Production was pulled back in November with builds down 23% from October. However, FTR warns that production continues to outpace demand drawing down backlogs.
“The U.S. trailer market is increasingly constrained by trade policy, elevated input costs, and cautious fleet behavior. Policy-related actions are now a central driver of both cost inflation and demand uncertainty. Limited visibility on trade outcomes continues to complicate pricing, sourcing, and capital allocation decisions across the industry,” said Dan Moyer, FTR’s senior analyst, commercial vehicles.
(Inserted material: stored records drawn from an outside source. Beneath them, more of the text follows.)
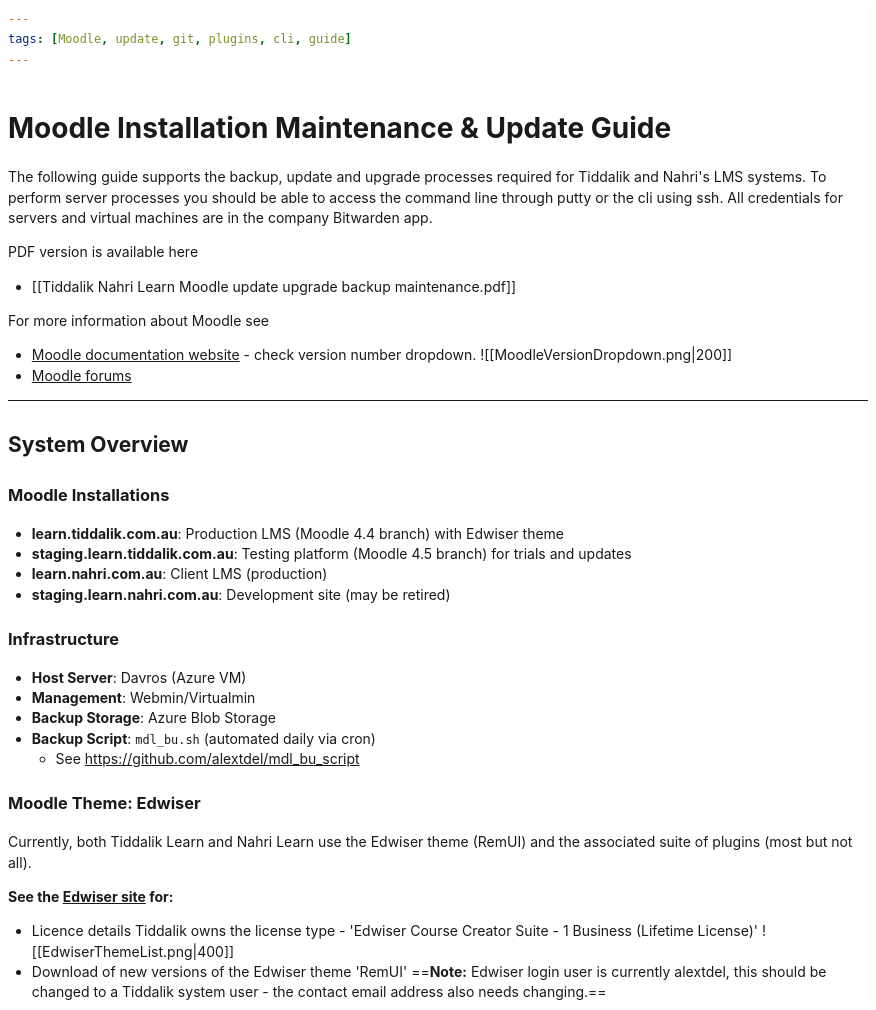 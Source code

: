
 ```yaml
---
tags: [Moodle, update, git, plugins, cli, guide]
---
```

# Moodle Installation Maintenance & Update Guide

The following guide supports the backup, update and upgrade processes required for Tiddalik and Nahri's LMS systems. To perform server processes you should be able to access the command line through putty or the cli using ssh. All credentials for servers and virtual machines are in the company Bitwarden app.

PDF version is available here
 - [[Tiddalik Nahri Learn Moodle update upgrade backup maintenance.pdf]]

For more information about Moodle see
- [Moodle documentation website](https://docs.moodle.org/500/en/Main_page) - check version number dropdown.
  ![[MoodleVersionDropdown.png|200]]
- [Moodle forums](https://moodle.org/course/view.php?id=5)
---
## System Overview

### Moodle Installations
- **learn.tiddalik.com.au**: Production LMS (Moodle 4.4 branch) with Edwiser theme
- **staging.learn.tiddalik.com.au**: Testing platform (Moodle 4.5 branch) for trials and updates
- **learn.nahri.com.au**: Client LMS (production)
- **staging.learn.nahri.com.au**: Development site (may be retired)

### Infrastructure
- **Host Server**: Davros (Azure VM)
- **Management**: Webmin/Virtualmin
- **Backup Storage**: Azure Blob Storage
- **Backup Script**: `mdl_bu.sh` (automated daily via cron)
  - See https://github.com/alextdel/mdl_bu_script

### Moodle Theme: Edwiser
Currently, both Tiddalik Learn and Nahri Learn use the Edwiser theme (RemUI) and the associated suite of plugins (most but not all).

**See the [Edwiser site](https://edwiser.org/) for:**
- Licence details
	  Tiddalik owns the license type - 'Edwiser Course Creator Suite - 1 Business (Lifetime License)'
	  ![[EdwiserThemeList.png|400]]
- Download of new versions of the Edwiser theme 'RemUI'
	==**Note:** Edwiser login user is currently alextdel, this should be changed to a Tiddalik system user - the contact email address also needs changing.==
“Section 232 tariffs remain the industry’s most significant and durable cost headwind, and trade risk is also building around van trailers…Overall, tariffs and expanding trade actions are locking in higher costs and sustained uncertainty across the U.S. trailer market. OEMs and suppliers likely will respond by prioritizing localized sourcing, tariff-aware design, and flexible pricing. Dealers must manage inventory carefully and set clear expectations as higher price floors constrain demand. For fleets, rising acquisition costs and policy risk favor selective ordering, longer trade cycles, and a sharper focus on total cost of ownership.”
ACT Research reported 13,000 orders, 37% off last November’s tally.
“Sequentially, a slight dip in net orders is expected, as October is usually the strongest order intake month of the annual cycle, with order boards for the next year beginning to open,” said Jennifer McNealy, director of commercial vehicle market research and publications at ACT Research.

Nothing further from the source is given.